Date: 2013-03-16 08:55 pm (UTC)
From: [identity profile] vladimirpotapov.livejournal.com
Это?


Уважаемые пользователи!

Мы приносим свои извинения, но доступ к запрашиваемому ресурсу ограничен.

Возможные причины ограничения доступа:

Сетевой адрес, позволяющий идентифицировать сайт в сети «Интернет», включен в Единый Реестр доменных имен, указателей страниц сайтов сети «Интернет» и сетевых адресов, позволяющих идентифицировать сайты в сети «Интернет», содержащие информацию, распространение которой в Российской Федерации запрещено.

Проверить наличие сетевого адреса в Едином реестре можно в разделе «Просмотр реестра» на сайте www.zapret-info.gov.ru.

Доступ ограничен по решению суда или по иным основаниям, установленным законодательством Российской Федерации.


Перейти на главную страницу сайта «Ростелеком»

Date: 2013-03-16 08:59 pm (UTC)
From: [identity profile] birdwatcher.livejournal.com
Вот это да, никогда не видел.
Ну, сделаем так.
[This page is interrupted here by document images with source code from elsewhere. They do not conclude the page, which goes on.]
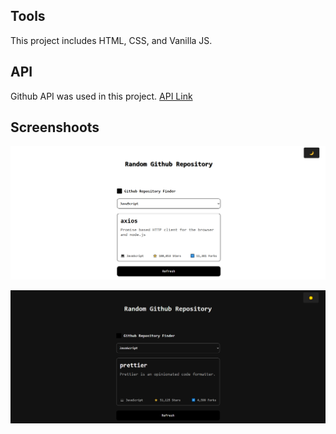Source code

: ## Tools
This project includes HTML, CSS, and Vanilla JS.

## API
Github API was used in this project. [API Link](https://docs.github.com/en/rest/search/search?apiVersion=2022-11-28#search-repositories)
## Screenshoots

![Screenshot Light Theme](screenshots/image1.PNG)

![Screenshot Dark Theme](screenshots/image2.PNG)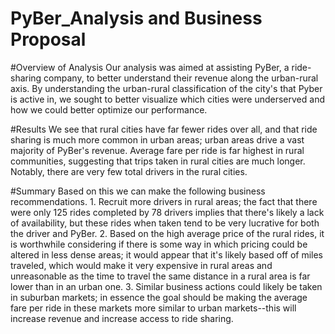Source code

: # PyBer_Analysis and Business Proposal

#Overview of Analysis
Our analysis was  aimed at assisting PyBer, a ride-sharing company, to better understand their revenue along the urban-rural axis. By understanding the urban-rural classification of the city's that Pyber is active in, we sought to better visualize which cities were underserved and how we could better optimize our performance. 

#Results
We see that rural cities have far fewer rides over all, and that ride sharing is much more common in urban areas; urban areas drive a vast majority of PyBer's revenue. Average fare per ride is far highest in rural communities, suggesting that trips taken in rural cities are much longer. Notably, there are very few total drivers in the rural cities. 

#Summary
Based on this we can make the following business recommendations. 1. Recruit more drivers in rural areas; the fact that there were only 125 rides completed by 78 drivers implies that there's likely a lack of availability, but these rides when taken tend to be very lucrative for both the driver and PyBer. 2. Based on the high average price of the rural rides, it is worthwhile considering if there is some way in which pricing could be altered in less dense areas; it would appear that it's likely based off of miles traveled, which would make it very expensive in rural areas and unreasonable as the time to travel the same distance in a rural area is far lower than in an urban one. 3. Similar business actions could likely be taken in suburban markets; in essence the goal should be making the average fare per ride in these markets more similar to urban markets--this will increase revenue and increase access to ride sharing. 
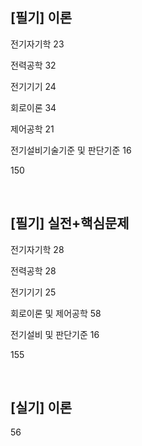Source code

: 

## [필기] 이론

전기자기학 23 <br>

전력공학 32 <br>

전기기기 24 <br>

회로이론 34 <br>

제어공학 21 <br>

전기설비기술기준 및 판단기준 16 <br>

150  <br>

 <br>

## [필기] 실전+핵심문제

전기자기학 28 <br>

전력공학 28 <br>

전기기기 25 <br>

회로이론 및 제어공학  58 <br>

전기설비 및 판단기준 16 <br>

155  <br>

 <br>

## [실기] 이론

56 <br>

 <br>

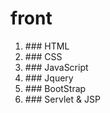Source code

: # front

<ol>
  <li>### HTML</li>
  <li>### CSS</li>
  <li>### JavaScript</li>
  <li>### Jquery</li>
  <li>### BootStrap</li>
  <li>### Servlet & JSP</li>
</ol>
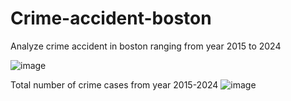 # Crime-accident-boston
Analyze crime accident in boston ranging from year 2015 to 2024

![image](https://github.com/user-attachments/assets/7bb82803-a91f-424e-ad81-99bf70bd06cb)







Total number of crime cases from year 2015-2024
![image](https://github.com/user-attachments/assets/aca19401-1c02-49bb-9c78-1543c4f2be29)

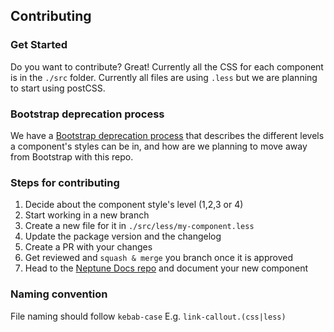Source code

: ## Contributing

### Get Started

Do you want to contribute? Great! Currently all the CSS for each component is in the `./src` folder.
Currently all files are using `.less` but we are planning to start using postCSS.

### Bootstrap deprecation process

We have a [Bootstrap deprecation process](https://docs.google.com/document/d/1MzwORlGygaF87PE9mLuiGukj5V8Xxg-_20ni_DVDRYI/edit#heading=h.htdevm2wqr0o) that describes the different levels a component's styles can be in, and how are we planning to move away from Bootstrap with this repo.

### Steps for contributing

1. Decide about the component style's level (1,2,3 or 4)
2. Start working in a new branch
3. Create a new file for it in `./src/less/my-component.less`
4. Update the package version and the changelog
5. Create a PR with your changes
6. Get reviewed and `squash & merge` you branch once it is approved
7. Head to the [Neptune Docs repo](https://github.com/transferwise/neptune-docs) and document your new component

### Naming convention

File naming should follow `kebab-case`
E.g. `link-callout.(css|less)`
Я вам сейчас скопирую, а там - поступайте, как знаете.

Everyone and his brother is reposting one of the many articles on the guy who used a 3-d printer to build an AR-15 lower receiver. They’re making it seem like this is important, because pretty soon you will be able to use a rep-rap to print up an AR-15. This isn’t stats-jackassery, but it is the most pig-ignorant engineering jackassery I’ve seen in some time.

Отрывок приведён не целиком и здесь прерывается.